Exercise -
How many lines of these entries hold the string "systemd"? Answer with the number alone.
START Material provided
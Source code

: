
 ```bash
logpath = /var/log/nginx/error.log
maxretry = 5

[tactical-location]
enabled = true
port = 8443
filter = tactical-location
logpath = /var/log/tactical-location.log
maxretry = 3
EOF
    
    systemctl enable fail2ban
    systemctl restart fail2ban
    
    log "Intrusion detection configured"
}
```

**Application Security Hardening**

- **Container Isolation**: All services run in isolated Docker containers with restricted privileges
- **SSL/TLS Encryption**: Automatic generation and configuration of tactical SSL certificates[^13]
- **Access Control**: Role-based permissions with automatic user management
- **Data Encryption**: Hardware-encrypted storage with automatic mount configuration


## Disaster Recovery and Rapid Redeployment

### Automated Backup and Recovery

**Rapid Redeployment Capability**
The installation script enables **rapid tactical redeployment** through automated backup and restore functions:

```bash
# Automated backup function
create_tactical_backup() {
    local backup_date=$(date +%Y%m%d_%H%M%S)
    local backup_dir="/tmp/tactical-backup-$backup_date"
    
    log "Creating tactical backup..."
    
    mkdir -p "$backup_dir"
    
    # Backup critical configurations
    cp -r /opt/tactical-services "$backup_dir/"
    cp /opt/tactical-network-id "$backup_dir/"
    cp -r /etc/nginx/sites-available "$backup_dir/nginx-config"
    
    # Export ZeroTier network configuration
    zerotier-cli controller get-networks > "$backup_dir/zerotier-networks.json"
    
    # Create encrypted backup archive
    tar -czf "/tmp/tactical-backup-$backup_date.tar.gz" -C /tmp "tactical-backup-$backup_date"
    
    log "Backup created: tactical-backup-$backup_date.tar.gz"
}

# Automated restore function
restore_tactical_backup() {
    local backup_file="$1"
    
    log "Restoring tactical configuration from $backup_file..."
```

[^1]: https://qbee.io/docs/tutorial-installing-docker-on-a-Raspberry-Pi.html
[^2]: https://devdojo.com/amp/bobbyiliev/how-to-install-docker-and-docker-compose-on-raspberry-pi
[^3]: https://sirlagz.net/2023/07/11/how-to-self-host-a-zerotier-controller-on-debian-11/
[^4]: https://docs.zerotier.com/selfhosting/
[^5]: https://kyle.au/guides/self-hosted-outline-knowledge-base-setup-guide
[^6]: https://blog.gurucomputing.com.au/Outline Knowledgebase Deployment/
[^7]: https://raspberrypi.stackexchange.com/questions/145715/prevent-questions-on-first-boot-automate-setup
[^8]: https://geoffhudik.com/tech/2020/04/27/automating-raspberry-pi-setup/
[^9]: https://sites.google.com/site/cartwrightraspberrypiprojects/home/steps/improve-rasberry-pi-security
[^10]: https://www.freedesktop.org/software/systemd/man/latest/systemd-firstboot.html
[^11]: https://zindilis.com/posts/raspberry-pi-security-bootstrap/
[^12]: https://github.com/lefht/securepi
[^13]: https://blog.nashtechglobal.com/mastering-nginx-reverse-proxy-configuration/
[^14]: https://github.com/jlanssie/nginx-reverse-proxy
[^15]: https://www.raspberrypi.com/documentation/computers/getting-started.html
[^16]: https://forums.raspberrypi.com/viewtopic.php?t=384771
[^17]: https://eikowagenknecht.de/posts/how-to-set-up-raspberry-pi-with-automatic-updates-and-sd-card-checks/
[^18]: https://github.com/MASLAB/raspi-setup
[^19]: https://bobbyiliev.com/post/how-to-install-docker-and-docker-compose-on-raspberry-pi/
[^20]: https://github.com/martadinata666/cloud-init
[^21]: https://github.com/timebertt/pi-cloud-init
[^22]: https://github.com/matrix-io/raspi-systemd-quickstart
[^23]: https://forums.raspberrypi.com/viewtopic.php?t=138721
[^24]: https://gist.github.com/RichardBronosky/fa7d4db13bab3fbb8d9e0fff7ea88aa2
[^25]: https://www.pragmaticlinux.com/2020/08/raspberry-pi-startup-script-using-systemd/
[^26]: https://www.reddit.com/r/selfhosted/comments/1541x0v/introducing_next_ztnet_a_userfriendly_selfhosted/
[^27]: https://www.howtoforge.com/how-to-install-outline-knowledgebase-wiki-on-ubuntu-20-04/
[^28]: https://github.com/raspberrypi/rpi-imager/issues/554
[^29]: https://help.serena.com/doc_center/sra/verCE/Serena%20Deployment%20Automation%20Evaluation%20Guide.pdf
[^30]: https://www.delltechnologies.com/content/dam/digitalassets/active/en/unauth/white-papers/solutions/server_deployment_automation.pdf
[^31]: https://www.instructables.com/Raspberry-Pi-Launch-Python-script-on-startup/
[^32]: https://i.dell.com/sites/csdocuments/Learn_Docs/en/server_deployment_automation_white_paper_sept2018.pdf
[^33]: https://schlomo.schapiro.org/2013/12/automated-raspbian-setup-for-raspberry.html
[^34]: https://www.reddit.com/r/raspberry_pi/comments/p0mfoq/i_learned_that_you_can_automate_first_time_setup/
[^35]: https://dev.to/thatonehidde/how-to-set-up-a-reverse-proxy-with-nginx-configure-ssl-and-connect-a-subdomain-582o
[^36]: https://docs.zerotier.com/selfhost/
END Material provided
Response -
3